[ASSIGNMENT] Copy every line in the listing that contains "checkout".
Top of GIVEN RECORDS
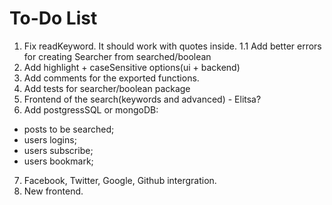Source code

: # To-Do List
1. Fix readKeyword. It should work with quotes inside.
1.1 Add better errors for creating Searcher from searched/boolean
2. Add highlight + caseSensitive options(ui + backend)
3. Add comments for the exported functions.
4. Add tests for searcher/boolean package
5. Frontend of the search(keywords and advanced) - Elitsa?
6. Add postgressSQL or mongoDB:
- posts to be searched;
- users logins;
- users subscribe;
- users bookmark;
7. Facebook, Twitter, Google, Github intergration.
8. New frontend.
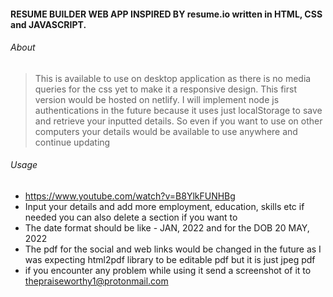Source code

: #### RESUME BUILDER WEB APP INSPIRED BY resume.io written in HTML, CSS and JAVASCRIPT.

###### About

> This is available to use on desktop application as there is no media queries for the css yet to make it a responsive design.
> This first version would be hosted on netlify.
> I will implement node js authentications in the future because it uses just localStorage to save and retrieve your inputted details.
> So even if you want to use on other computers your details would be available to use anywhere and continue updating

###### Usage

- https://www.youtube.com/watch?v=B8YlkFUNHBg
- Input your details and add more employment, education, skills etc if needed you can also delete a section if you want to
- The date format should be like - JAN, 2022 and for the DOB 20 MAY, 2022
- The pdf for the social and web links would be changed in the future as I was expecting html2pdf library to be editable pdf but it is just jpeg pdf
- if you encounter any problem while using it send a screenshot of it to thepraiseworthy1@protonmail.com
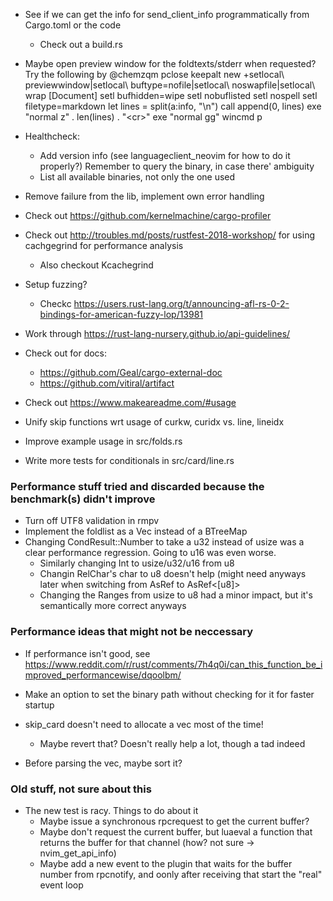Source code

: * See if we can get the info for send_client_info programmatically from Cargo.toml
  or the code
  * Check out a build.rs

* Maybe open preview window for the foldtexts/stderr when requested?
  Try the following by @chemzqm
    pclose
    keepalt new +setlocal\ previewwindow|setlocal\ buftype=nofile|setlocal\ noswapfile|setlocal\ wrap [Document]
    setl bufhidden=wipe
    setl nobuflisted
    setl nospell
    setl filetype=markdown
    let lines = split(a:info, "\n")
    call append(0, lines)
    exe "normal z" . len(lines) . "\<cr>"
    exe "normal gg"
    wincmd p


* Healthcheck:
  * Add version info (see languageclient_neovim for how to do it properly?) Remember to 
    query the binary, in case there' ambiguity
  * List all available binaries, not only the one used 

* Remove failure from the lib, implement own error handling

* Check out https://github.com/kernelmachine/cargo-profiler

* Check out http://troubles.md/posts/rustfest-2018-workshop/ for using cachgegrind for
  performance analysis
    * Also checkout Kcachegrind

* Setup fuzzing?
  * Checkc https://users.rust-lang.org/t/announcing-afl-rs-0-2-bindings-for-american-fuzzy-lop/13981

* Work through https://rust-lang-nursery.github.io/api-guidelines/

* Check out for docs:
  * https://github.com/Geal/cargo-external-doc
  * https://github.com/vitiral/artifact

* Check out https://www.makeareadme.com/#usage

* Unify skip functions wrt usage of curkw, curidx vs. line, lineidx

* Improve example usage in src/folds.rs

* Write more tests for conditionals in src/card/line.rs

### Performance stuff tried and discarded because the benchmark(s) didn't improve

* Turn off UTF8 validation in rmpv
* Implement the foldlist as a Vec instead of a BTreeMap
* Changing CondResult::Number to take a u32 instead of usize was a clear
  performance regression. Going to u16 was even worse.
  * Similarly changing Int to usize/u32/u16 from u8
  * Changin RelChar's char to u8 doesn't help (might need anyways later when switching
    from AsRef<str> to AsRef<[u8]>
  * Changing the Ranges from usize to u8 had a minor impact, but it's semantically
    more correct anyways

### Performance ideas that might not be neccessary
* If performance isn't good, see 
  https://www.reddit.com/r/rust/comments/7h4q0i/can_this_function_be_improved_performancewise/dqoolbm/

* Make an option to set the binary path without checking for it for faster startup

* skip_card doesn't need to allocate a vec most of the time!
  * Maybe revert that? Doesn't really help a lot, though a tad indeed

* Before parsing the vec, maybe sort it?

### Old stuff, not sure about this
* The new test is racy. Things to do about it
  * Maybe issue a synchronous rpcrequest to get the current buffer?
  * Maybe don't request the current buffer, but luaeval a function that returns
    the buffer for that channel (how? not sure -> nvim_get_api_info)
  * Maybe add a new event to the plugin that waits for the buffer number from
    rpcnotify, and oonly after receiving that start the "real" event loop

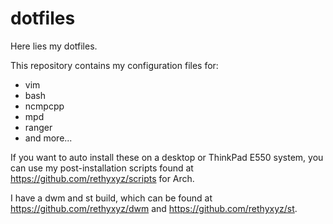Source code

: # dotfiles
Here lies my dotfiles.

This repository contains my configuration files for:
* vim
* bash
* ncmpcpp
* mpd
* ranger
* and more...

If you want to auto install these on a desktop or ThinkPad E550 system, you can use my post-installation scripts found at https://github.com/rethyxyz/scripts for Arch.

I have a dwm and st build, which can be found at https://github.com/rethyxyz/dwm and https://github.com/rethyxyz/st.
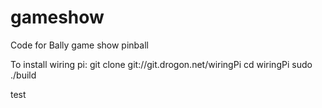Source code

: # gameshow
Code for Bally game show pinball


To install wiring pi:
git clone git://git.drogon.net/wiringPi
cd wiringPi
sudo ./build

test
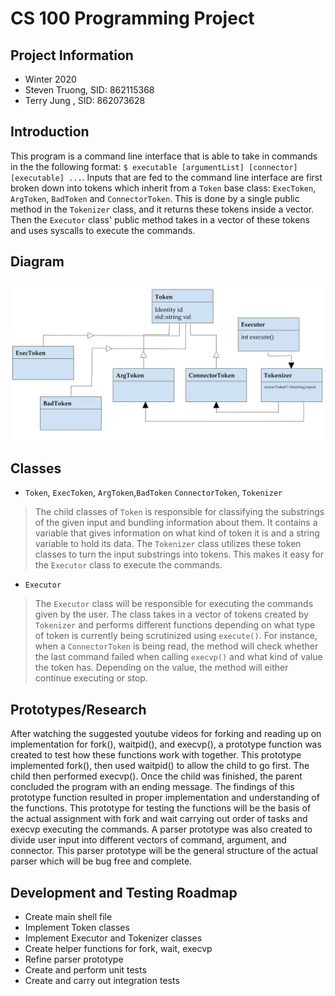 # CS 100 Programming Project

## Project Information
* Winter 2020
* Steven Truong, SID: 862115368
* Terry Jung   , SID: 862073628

## Introduction
This program is a command line interface that is able to take in commands in the the following format:
`$ executable [argumentList] [connector] [executable] ...`. Inputs that are fed to the command line interface are first broken down into  tokens which inherit from a `Token` base class: `ExecToken`, `ArgToken`, `BadToken` and `ConnectorToken`. This is done by a single public method in the `Tokenizer` class, and it returns these tokens inside a vector. Then the `Executor` class' public method takes in a vector of these tokens and uses syscalls to execute the commands.


## Diagram
![GitHub Logo](/images/omt.png)

## Classes
* `Token`, `ExecToken`, `ArgToken`,`BadToken` `ConnectorToken`, `Tokenizer`
> The child classes of `Token` is responsible for classifying the substrings of the given input and bundling information about them. It contains a variable that gives information on what kind of token it is and a string variable to hold its data. The `Tokenizer` class utilizes these token classes to turn the input substrings into tokens. This makes it easy for the `Executor` class to execute the commands.

* `Executor`
> The `Executor` class will be responsible for executing the commands given by the user. The class takes in a vector of tokens created by `Tokenizer` and performs different functions depending on what type of token is currently being scrutinized using `execute()`. For instance, when a `ConnectorToken` is being read, the method will check whether the last command failed when calling `execvp()` and what kind of value the token has. Depending on the value, the method will either continue executing or stop.

## Prototypes/Research
After watching the suggested youtube videos for forking and reading up on implementation for fork(), waitpid(), and execvp(), a prototype function was created to test how these functions work with together. This prototype implemented fork(), then used waitpid() to allow the child to go first. The child then performed execvp(). Once the child was finished, the parent concluded the program with an ending message. The findings of this prototype function resulted in proper implementation and understanding of the functions. This prototype for testing the functions will be the basis of the actual assignment with fork and wait carrying out order of tasks and execvp executing the commands. A parser prototype was also created to divide user input into different vectors of command, argument, and connector. This parser prototype will be the general structure of the actual parser which will be bug free and complete. 
## Development and Testing Roadmap
* Create main shell file
* Implement Token classes
* Implement Executor and Tokenizer classes
* Create helper functions for fork, wait, execvp
* Refine parser prototype
* Create and perform unit tests
* Create and carry out integration tests
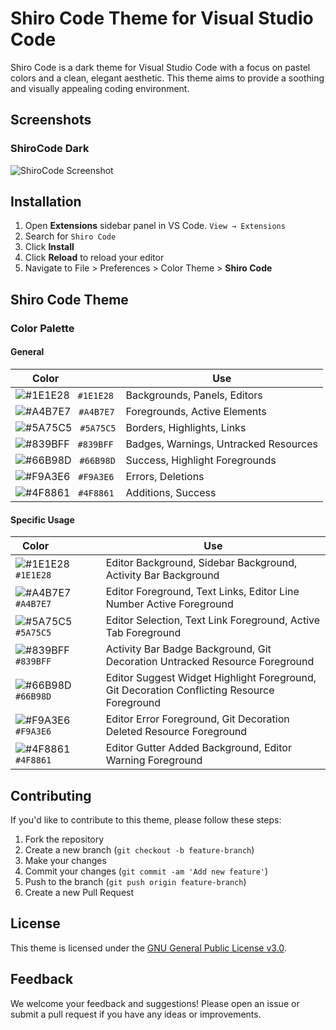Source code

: # Shiro Code Theme for Visual Studio Code

Shiro Code is a dark theme for Visual Studio Code with a focus on pastel colors and a clean, elegant aesthetic. This theme aims to provide a soothing and visually appealing coding environment.

## Screenshots
### ShiroCode Dark
![ShiroCode Screenshot](https://github.com/user-attachments/assets/1eda4fa1-4ed9-48ce-bf0c-070b9095c58b)

## Installation

1. Open **Extensions** sidebar panel in VS Code. `View → Extensions`
2. Search for `Shiro Code`
3. Click **Install**
4. Click **Reload** to reload your editor
5. Navigate to File > Preferences > Color Theme > **Shiro Code**

## Shiro Code Theme

### Color Palette

#### General
| Color&nbsp;&nbsp;&nbsp;&nbsp;&nbsp;&nbsp;&nbsp;&nbsp;&nbsp;&nbsp;&nbsp;&nbsp;&nbsp;&nbsp;&nbsp; | Use |
| ---------- | ------------------------------------------------------------ |
| ![#1E1E28](https://place-hold.it/15/1E1E28/1E1E28?text=+) &nbsp; `#1E1E28` | Backgrounds, Panels, Editors |
| ![#A4B7E7](https://place-hold.it/15/A4B7E7/A4B7E7?text=+) &nbsp; `#A4B7E7` | Foregrounds, Active Elements |
| ![#5A75C5](https://place-hold.it/15/5A75C5/5A75C5?text=+) &nbsp; `#5A75C5` | Borders, Highlights, Links |
| ![#839BFF](https://place-hold.it/15/839BFF/839BFF?text=+) &nbsp; `#839BFF` | Badges, Warnings, Untracked Resources |
| ![#66B98D](https://place-hold.it/15/66B98D/66B98D?text=+) &nbsp; `#66B98D` | Success, Highlight Foregrounds |
| ![#F9A3E6](https://place-hold.it/15/F9A3E6/F9A3E6?text=+) &nbsp; `#F9A3E6` | Errors, Deletions |
| ![#4F8861](https://place-hold.it/15/4F8861/4F8861?text=+) &nbsp; `#4F8861` | Additions, Success |

#### Specific Usage
| Color&nbsp;&nbsp;&nbsp;&nbsp;&nbsp;&nbsp;&nbsp;&nbsp;&nbsp;&nbsp;&nbsp;&nbsp;&nbsp;&nbsp;&nbsp; | Use |
| ---------- | ------------------------------------------------------------ |
| ![#1E1E28](https://place-hold.it/15/1E1E28/1E1E28?text=+) &nbsp; `#1E1E28` | Editor Background, Sidebar Background, Activity Bar Background |
| ![#A4B7E7](https://place-hold.it/15/A4B7E7/A4B7E7?text=+) &nbsp; `#A4B7E7` | Editor Foreground, Text Links, Editor Line Number Active Foreground |
| ![#5A75C5](https://place-hold.it/15/5A75C5/5A75C5?text=+) &nbsp; `#5A75C5` | Editor Selection, Text Link Foreground, Active Tab Foreground |
| ![#839BFF](https://place-hold.it/15/839BFF/839BFF?text=+) &nbsp; `#839BFF` | Activity Bar Badge Background, Git Decoration Untracked Resource Foreground |
| ![#66B98D](https://place-hold.it/15/66B98D/66B98D?text=+) &nbsp; `#66B98D` | Editor Suggest Widget Highlight Foreground, Git Decoration Conflicting Resource Foreground |
| ![#F9A3E6](https://place-hold.it/15/F9A3E6/F9A3E6?text=+) &nbsp; `#F9A3E6` | Editor Error Foreground, Git Decoration Deleted Resource Foreground |
| ![#4F8861](https://place-hold.it/15/4F8861/4F8861?text=+) &nbsp; `#4F8861` | Editor Gutter Added Background, Editor Warning Foreground |

## Contributing

If you'd like to contribute to this theme, please follow these steps:

1. Fork the repository
2. Create a new branch (`git checkout -b feature-branch`)
3. Make your changes
4. Commit your changes (`git commit -am 'Add new feature'`)
5. Push to the branch (`git push origin feature-branch`)
6. Create a new Pull Request

## License

This theme is licensed under the [GNU General Public License v3.0](LICENSE).

## Feedback

We welcome your feedback and suggestions! Please open an issue or submit a pull request if you have any ideas or improvements.
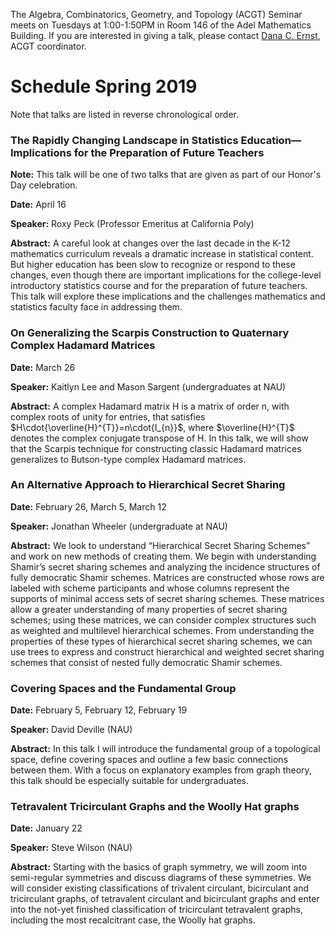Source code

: The Algebra, Combinatorics, Geometry, and Topology (ACGT) Seminar meets on Tuesdays at 1:00-1:50PM in Room 146 of the Adel Mathematics Building. If you are interested in giving a talk, please contact [Dana C. Ernst](http://danaernst.com), ACGT coordinator.

# Schedule Spring 2019 #

Note that talks are listed in reverse chronological order.

### The Rapidly Changing Landscape in Statistics Education—Implications for the Preparation of Future Teachers

**Note:** This talk will be one of two talks that are given as part of our Honor's Day celebration.

**Date:** April 16

**Speaker:** Roxy Peck (Professor Emeritus at California Poly)

**Abstract:** A careful look at changes over the last decade in the K-12 mathematics curriculum reveals a dramatic increase in statistical content. But higher education has been slow to recognize or respond to these changes, even though there are important implications for the college-level introductory statistics course and for the preparation of future teachers. This talk will explore these implications and the challenges mathematics and statistics faculty face in addressing them.

### On Generalizing the Scarpis Construction to Quaternary Complex Hadamard Matrices

**Date:** March 26

**Speaker:** Kaitlyn Lee and Mason Sargent (undergraduates at NAU)

**Abstract:** A complex Hadamard matrix H is a matrix of order n, with complex roots of unity for entries, that satisfies $H\cdot{\overline{H}^{T}}=n\cdot{I_{n}}$, where $\overline{H}^{T}$ denotes the complex conjugate transpose of H. In this talk, we will show that the Scarpis technique for constructing classic Hadamard matrices generalizes to Butson-type complex Hadamard matrices.

### An Alternative Approach to Hierarchical Secret Sharing

**Date:** February 26, March 5, March 12

**Speaker:** Jonathan Wheeler (undergraduate at NAU)

**Abstract:** We look to understand “Hierarchical Secret Sharing Schemes” and work on new methods of creating them. We begin with understanding Shamir’s secret sharing schemes and analyzing the incidence structures of fully democratic Shamir schemes. Matrices are constructed whose rows are labeled with scheme participants and whose columns represent the supports of minimal access sets of secret sharing schemes. These matrices allow a greater understanding of many properties of secret sharing schemes; using these matrices, we can consider complex structures such as weighted and multilevel hierarchical schemes. From understanding the properties of these types of hierarchical secret sharing schemes, we can use trees to express and construct hierarchical and weighted secret sharing schemes that consist of nested fully democratic Shamir schemes.

### Covering Spaces and the Fundamental Group

**Date:** February 5, February 12, February 19

**Speaker:** David Deville (NAU)

**Abstract:** In this talk I will introduce the fundamental group of a topological space, define covering spaces and outline a few basic connections between them. With a focus on explanatory examples from graph theory, this talk should be especially suitable for undergraduates.

### Tetravalent Tricirculant Graphs and the Woolly Hat graphs

**Date:** January 22

**Speaker:** Steve Wilson (NAU)

**Abstract:** Starting with the basics of graph symmetry, we will zoom into semi-regular symmetries and discuss diagrams of these symmetries.   We will consider existing classifications of trivalent circulant, bicirculant and tricirculant graphs, of tetravalent  circulant and bicirculant graphs and enter into the not-yet finished classification of tricirculant tetravalent graphs, including the most recalcitrant case, the Woolly hat graphs.
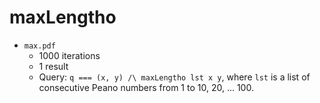 # maxLengtho

* `max.pdf`
  * 1000 iterations
  * 1 result
  * Query: `q === (x, y) /\ maxLengtho lst x y`, where `lst` is a list of consecutive Peano numbers from 1 to 10, 20, ... 100.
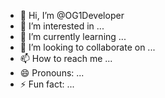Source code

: - 👋 Hi, I’m @OG1Developer
- 👀 I’m interested in ...
- 🌱 I’m currently learning ...
- 💞️ I’m looking to collaborate on ...
- 📫 How to reach me ...
- 😄 Pronouns: ...
- ⚡ Fun fact: ...

<!---
OG1Developer/OG1Developer is a ✨ special ✨ repository because its `README.md` (this file) appears on your GitHub profile.
You can click the Preview link to take a look at your changes.
--->
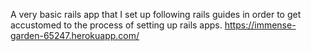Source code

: A very basic rails app that I set up following rails guides in order to get accustomed to the process of setting up rails apps.
https://immense-garden-65247.herokuapp.com/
Bottom of GIVEN RECORDS
[ANSWER SPACE]
    * Also checkout Kcachegrind
2. Create a new branch (`git checkout -b feature-branch`)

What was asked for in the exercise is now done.